Ik zou er voor willen pleiten om ten aanzien van dit punt meer te letten op wat het reglement op de kerkvisitatie voorschrijft dan wat art. 44 hierover zegt.

Het wil mij nl. voorkomen dat hierdoor het ouderlingen ambt meer inhoud krijgt. Natuurlijk is dat alles niet van de ene op de andere dag te veranderen maar bij het toenemend aantal taken zal de noodzakelijkheid tot bezinning hierop zich m.i. steeds meer doen gevoelen. Tot zover enkele opmerkingen met betrekking tot wat ik zou willen noemen de organisatorische kant, waarbij u naar ik hoop goed begrepen zult hebben dat dit niet betekent dat alle ouderlingen een „beig” werk meer zullen krijgen. Was dit wel zo dan zou ik de volgende zaak niet durven aansnijden en de vraag niet kunnen stellen of u het soms ook zo moeilijk vindt om ouderling te zijn.

Hebt u misschien ook wel eens bij uzelf gezegd: als ik alles vooruit had kunnen overzien dan had ik me nog wel eens bedacht voor ik de benoeming aannam?

Of beklemt het u nooit dat u maar zo weinig doet of kunt doen van het vele ambtelijke werk dat er te doen is? U is toch niet zo ver dat u er zich met het minst mogelijke vanaf maakt?

Dat gebeurt soms wel en ik acht dit een benauwende zaak.

Wie belangstellend kennis neemt van wat in de pers zo nu en dan te lezen staat zal tot de erkenning moeten komen dat, al is er maar 50 of 25% van waar, er aan de ambtelijke bearbeiding van de gemeente zowel in prediking als pastorale bearbeiding nogal wat hapert.
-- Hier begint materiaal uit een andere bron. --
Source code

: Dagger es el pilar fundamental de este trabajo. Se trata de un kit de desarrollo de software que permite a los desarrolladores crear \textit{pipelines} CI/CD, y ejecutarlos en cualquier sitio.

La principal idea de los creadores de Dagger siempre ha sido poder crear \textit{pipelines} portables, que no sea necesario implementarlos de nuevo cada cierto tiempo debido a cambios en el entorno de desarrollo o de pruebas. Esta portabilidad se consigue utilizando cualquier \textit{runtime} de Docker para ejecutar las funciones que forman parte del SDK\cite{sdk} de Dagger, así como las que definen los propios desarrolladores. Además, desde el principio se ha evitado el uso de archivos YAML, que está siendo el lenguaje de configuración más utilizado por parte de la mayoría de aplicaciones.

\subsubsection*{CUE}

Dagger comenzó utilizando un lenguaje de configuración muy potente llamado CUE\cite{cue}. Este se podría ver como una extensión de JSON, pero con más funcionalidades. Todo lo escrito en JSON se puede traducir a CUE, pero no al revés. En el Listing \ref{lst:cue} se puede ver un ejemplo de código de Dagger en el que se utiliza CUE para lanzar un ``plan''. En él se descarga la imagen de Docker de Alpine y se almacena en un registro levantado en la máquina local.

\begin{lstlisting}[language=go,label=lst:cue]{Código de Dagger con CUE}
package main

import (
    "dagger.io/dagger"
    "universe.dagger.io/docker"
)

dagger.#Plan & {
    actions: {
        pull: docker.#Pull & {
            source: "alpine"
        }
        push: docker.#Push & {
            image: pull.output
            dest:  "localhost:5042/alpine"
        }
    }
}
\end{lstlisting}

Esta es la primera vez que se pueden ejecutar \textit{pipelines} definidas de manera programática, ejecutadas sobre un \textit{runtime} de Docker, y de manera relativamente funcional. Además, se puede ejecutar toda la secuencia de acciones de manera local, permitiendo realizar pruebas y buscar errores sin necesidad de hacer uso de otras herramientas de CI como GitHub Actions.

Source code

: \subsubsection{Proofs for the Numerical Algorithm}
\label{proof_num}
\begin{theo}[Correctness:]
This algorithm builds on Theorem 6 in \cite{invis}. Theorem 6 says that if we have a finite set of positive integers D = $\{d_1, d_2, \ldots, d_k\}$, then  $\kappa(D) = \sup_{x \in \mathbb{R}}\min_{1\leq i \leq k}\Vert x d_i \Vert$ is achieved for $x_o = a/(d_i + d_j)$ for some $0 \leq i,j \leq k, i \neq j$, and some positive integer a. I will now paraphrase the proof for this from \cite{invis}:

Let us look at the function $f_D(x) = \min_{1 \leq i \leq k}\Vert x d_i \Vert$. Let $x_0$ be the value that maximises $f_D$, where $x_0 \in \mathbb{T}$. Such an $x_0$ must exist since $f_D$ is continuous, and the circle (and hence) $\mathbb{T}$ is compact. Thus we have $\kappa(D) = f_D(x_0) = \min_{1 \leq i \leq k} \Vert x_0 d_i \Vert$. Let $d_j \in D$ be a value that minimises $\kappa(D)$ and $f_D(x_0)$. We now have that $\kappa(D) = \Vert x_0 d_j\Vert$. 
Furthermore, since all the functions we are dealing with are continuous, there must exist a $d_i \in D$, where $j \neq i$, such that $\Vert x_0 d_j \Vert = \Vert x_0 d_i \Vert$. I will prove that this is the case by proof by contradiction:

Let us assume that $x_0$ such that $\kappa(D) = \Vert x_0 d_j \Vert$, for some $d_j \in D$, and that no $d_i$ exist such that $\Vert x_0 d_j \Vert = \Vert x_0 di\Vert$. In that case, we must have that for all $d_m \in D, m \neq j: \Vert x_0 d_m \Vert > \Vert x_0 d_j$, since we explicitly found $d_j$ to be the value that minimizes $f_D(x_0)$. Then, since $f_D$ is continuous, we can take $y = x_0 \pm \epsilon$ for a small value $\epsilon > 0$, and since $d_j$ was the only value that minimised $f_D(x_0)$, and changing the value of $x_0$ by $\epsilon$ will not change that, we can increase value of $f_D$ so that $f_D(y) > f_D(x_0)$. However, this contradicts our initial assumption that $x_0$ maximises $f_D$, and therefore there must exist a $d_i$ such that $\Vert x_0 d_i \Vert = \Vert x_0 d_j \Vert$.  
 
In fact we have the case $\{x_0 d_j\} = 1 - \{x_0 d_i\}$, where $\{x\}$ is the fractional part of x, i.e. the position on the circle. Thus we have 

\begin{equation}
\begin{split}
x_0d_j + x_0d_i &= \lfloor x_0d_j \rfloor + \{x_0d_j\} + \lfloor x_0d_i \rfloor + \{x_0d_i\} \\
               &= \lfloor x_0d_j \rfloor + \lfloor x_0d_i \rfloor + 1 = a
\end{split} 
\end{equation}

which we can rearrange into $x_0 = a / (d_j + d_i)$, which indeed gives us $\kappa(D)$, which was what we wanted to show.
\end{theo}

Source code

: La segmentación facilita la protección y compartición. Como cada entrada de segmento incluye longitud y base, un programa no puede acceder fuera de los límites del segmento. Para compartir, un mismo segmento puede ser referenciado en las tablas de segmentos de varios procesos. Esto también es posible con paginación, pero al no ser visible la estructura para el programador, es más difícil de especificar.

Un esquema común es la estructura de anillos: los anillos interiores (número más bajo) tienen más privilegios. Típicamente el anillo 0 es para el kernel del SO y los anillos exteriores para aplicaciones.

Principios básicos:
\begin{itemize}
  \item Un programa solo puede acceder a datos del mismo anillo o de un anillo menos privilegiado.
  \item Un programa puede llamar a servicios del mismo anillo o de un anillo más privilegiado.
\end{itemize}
Men kan daar de schouders over ophalen en zeggen: o, daar ook al verontrusten of: „dat geldt onze kerken niet”, maar ik dacht dat men er dan naast is en de ernst van de dingen niet onderkent.

We behoeven heus niet buiten eigen kring te gaan om aan de weet te komen dat meerdere ambtsdragers met een gevoel van onbehagen rondlopen.

Meerderen zullen instemmend hebben geknikt toen zij in „Trouw” van 28 september de uitspraak van de heer Schellevis lazen. Hij zei: „ik kwam in de kerkeraad en heb daar gezegd dat ik er meer verwachting van gehad had. De geestelijke dingen kwamen niet genoeg aan de orde, de geestelijke belangen van de gemeente speelden te weinig mee”.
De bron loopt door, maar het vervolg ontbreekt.